## [YOUR INSTRUCTIONS]
Needed from the entries below: every line that holds the word "DFIL".

◆ ◆ ◆ ◆ ◆

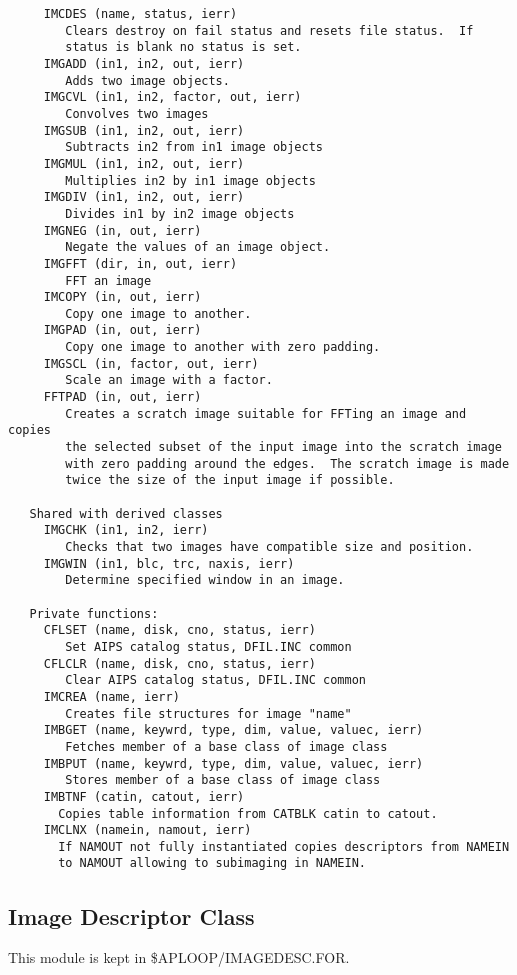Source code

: {\begin{verbatim}
     IMCDES (name, status, ierr)
        Clears destroy on fail status and resets file status.  If
        status is blank no status is set.
     IMGADD (in1, in2, out, ierr)
        Adds two image objects.
     IMGCVL (in1, in2, factor, out, ierr)
        Convolves two images
     IMGSUB (in1, in2, out, ierr)
        Subtracts in2 from in1 image objects
     IMGMUL (in1, in2, out, ierr)
        Multiplies in2 by in1 image objects
     IMGDIV (in1, in2, out, ierr)
        Divides in1 by in2 image objects
     IMGNEG (in, out, ierr)
        Negate the values of an image object.
     IMGFFT (dir, in, out, ierr)
        FFT an image
     IMCOPY (in, out, ierr)
        Copy one image to another.
     IMGPAD (in, out, ierr)
        Copy one image to another with zero padding.
     IMGSCL (in, factor, out, ierr)
        Scale an image with a factor.
     FFTPAD (in, out, ierr)
        Creates a scratch image suitable for FFTing an image and copies
        the selected subset of the input image into the scratch image
        with zero padding around the edges.  The scratch image is made
        twice the size of the input image if possible.

   Shared with derived classes
     IMGCHK (in1, in2, ierr)
        Checks that two images have compatible size and position.
     IMGWIN (in1, blc, trc, naxis, ierr)
        Determine specified window in an image.

   Private functions:
     CFLSET (name, disk, cno, status, ierr)
        Set AIPS catalog status, DFIL.INC common
     CFLCLR (name, disk, cno, status, ierr)
        Clear AIPS catalog status, DFIL.INC common
     IMCREA (name, ierr)
        Creates file structures for image "name"
     IMBGET (name, keywrd, type, dim, value, valuec, ierr)
        Fetches member of a base class of image class
     IMBPUT (name, keywrd, type, dim, value, valuec, ierr)
        Stores member of a base class of image class
     IMBTNF (catin, catout, ierr)
       Copies table information from CATBLK catin to catout.
     IMCLNX (namein, namout, ierr)
       If NAMOUT not fully instantiated copies descriptors from NAMEIN
       to NAMOUT allowing to subimaging in NAMEIN.
\end{verbatim}}

\subsection{Image Descriptor Class}

   This module is kept in \$APLOOP/IMAGEDESC.FOR.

◆ ◆ ◆ ◆ ◆

## [TASK SOLUTION]
        Set AIPS catalog status, DFIL.INC common
        Clear AIPS catalog status, DFIL.INC common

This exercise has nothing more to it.